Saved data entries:
┏━━

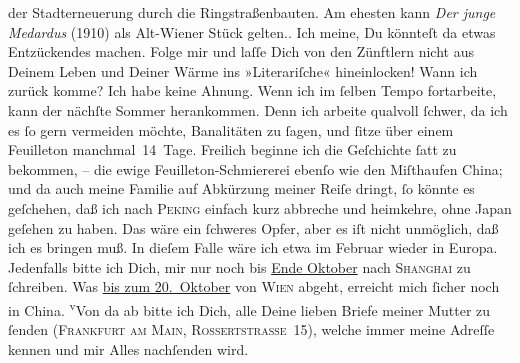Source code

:\begin{ledgroupsized}[t]{13cm}
{{{                  der Stadterneuerung durch die Ringstraßenbauten. Am ehesten kann \emph{Der junge
                     Medardus} (1910) als Alt-Wiener Stück gelten.}}}\label{K_L02854-112h}. Ich meine, Du könnteſt da etwas Entzückendes
               machen. Folge mir und laſſe Dich von den Zünftlern nicht aus Deinem Leben und Deiner
               Wärme ins »Literariſche« hineinlocken!\pend
           \pstart
           {\pb}Wann ich zurück komme? Ich habe keine Ahnung. Wenn
               ich im ſelben Tempo fortarbeite, kann der nächſte Sommer herankommen. Denn ich
               arbeite qualvoll ſchwer, da ich es ſo gern vermeiden möchte, Banalitäten zu ſagen,
               und ſitze über einem Feuilleton manchmal 14 Tage. Freilich beginne ich die Geſchichte
               ſatt zu bekommen, – die ewige Feuilleton-Schmiererei ebenſo wie den Miſthaufen China; und da  auch meine Familie auf Abkürzung meiner Reiſe {\pb}dringt, ſo könnte es geſchehen, daß ich nach \textsc{Peking} einfach kurz abbreche und heimkehre, ohne Japan geſehen zu haben. Das wäre ein ſchweres Opfer, aber es iſt nicht
               unmöglich, daß ich es bringen muß. In dieſem Falle wäre ich etwa im Februar wieder in Europa. Jedenfalls bitte ich Dich, mir nur noch bis \uline{Ende Oktober} nach \textsc{Shanghai} zu ſchreiben. Was \uline{bis zum 20. Oktober} von \textsc{Wien} abgeht, erreicht mich ſicher noch in China. {\pb}\substVorne{}\textsuperscript{v}\substDazwischen{}V\substHinten{}on da ab bitte ich Dich, alle Deine 
               lieben Briefe meiner Mutter
               zu ſenden (\textsc{Frankfurt am Main,  Rossertstraße 15}), welche  immer meine
               Adreſſe kennen und mir Alles nachſenden wird.\pend

\end{ledgroupsized}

┗━━

# What this task involves:
The reply should consist solely of the lines above from the one that has "da etwas Entzückendes" through the one that has "lieben Briefe meiner Mutter", reproduced exactly.

# Solution:
                     Medardus} (1910) als Alt-Wiener Stück gelten.}}}\label{K_L02854-112h}. Ich meine, Du könnteſt da etwas Entzückendes
               machen. Folge mir und laſſe Dich von den Zünftlern nicht aus Deinem Leben und Deiner
               Wärme ins »Literariſche« hineinlocken!\pend
           \pstart
           {\pb}Wann ich zurück komme? Ich habe keine Ahnung. Wenn
               ich im ſelben Tempo fortarbeite, kann der nächſte Sommer herankommen. Denn ich
               arbeite qualvoll ſchwer, da ich es ſo gern vermeiden möchte, Banalitäten zu ſagen,
               und ſitze über einem Feuilleton manchmal 14 Tage. Freilich beginne ich die Geſchichte
               ſatt zu bekommen, – die ewige Feuilleton-Schmiererei ebenſo wie den Miſthaufen China; und da  auch meine Familie auf Abkürzung meiner Reiſe {\pb}dringt, ſo könnte es geſchehen, daß ich nach \textsc{Peking} einfach kurz abbreche und heimkehre, ohne Japan geſehen zu haben. Das wäre ein ſchweres Opfer, aber es iſt nicht
               unmöglich, daß ich es bringen muß. In dieſem Falle wäre ich etwa im Februar wieder in Europa. Jedenfalls bitte ich Dich, mir nur noch bis \uline{Ende Oktober} nach \textsc{Shanghai} zu ſchreiben. Was \uline{bis zum 20. Oktober} von \textsc{Wien} abgeht, erreicht mich ſicher noch in China. {\pb}\substVorne{}\textsuperscript{v}\substDazwischen{}V\substHinten{}on da ab bitte ich Dich, alle Deine 
               lieben Briefe meiner Mutter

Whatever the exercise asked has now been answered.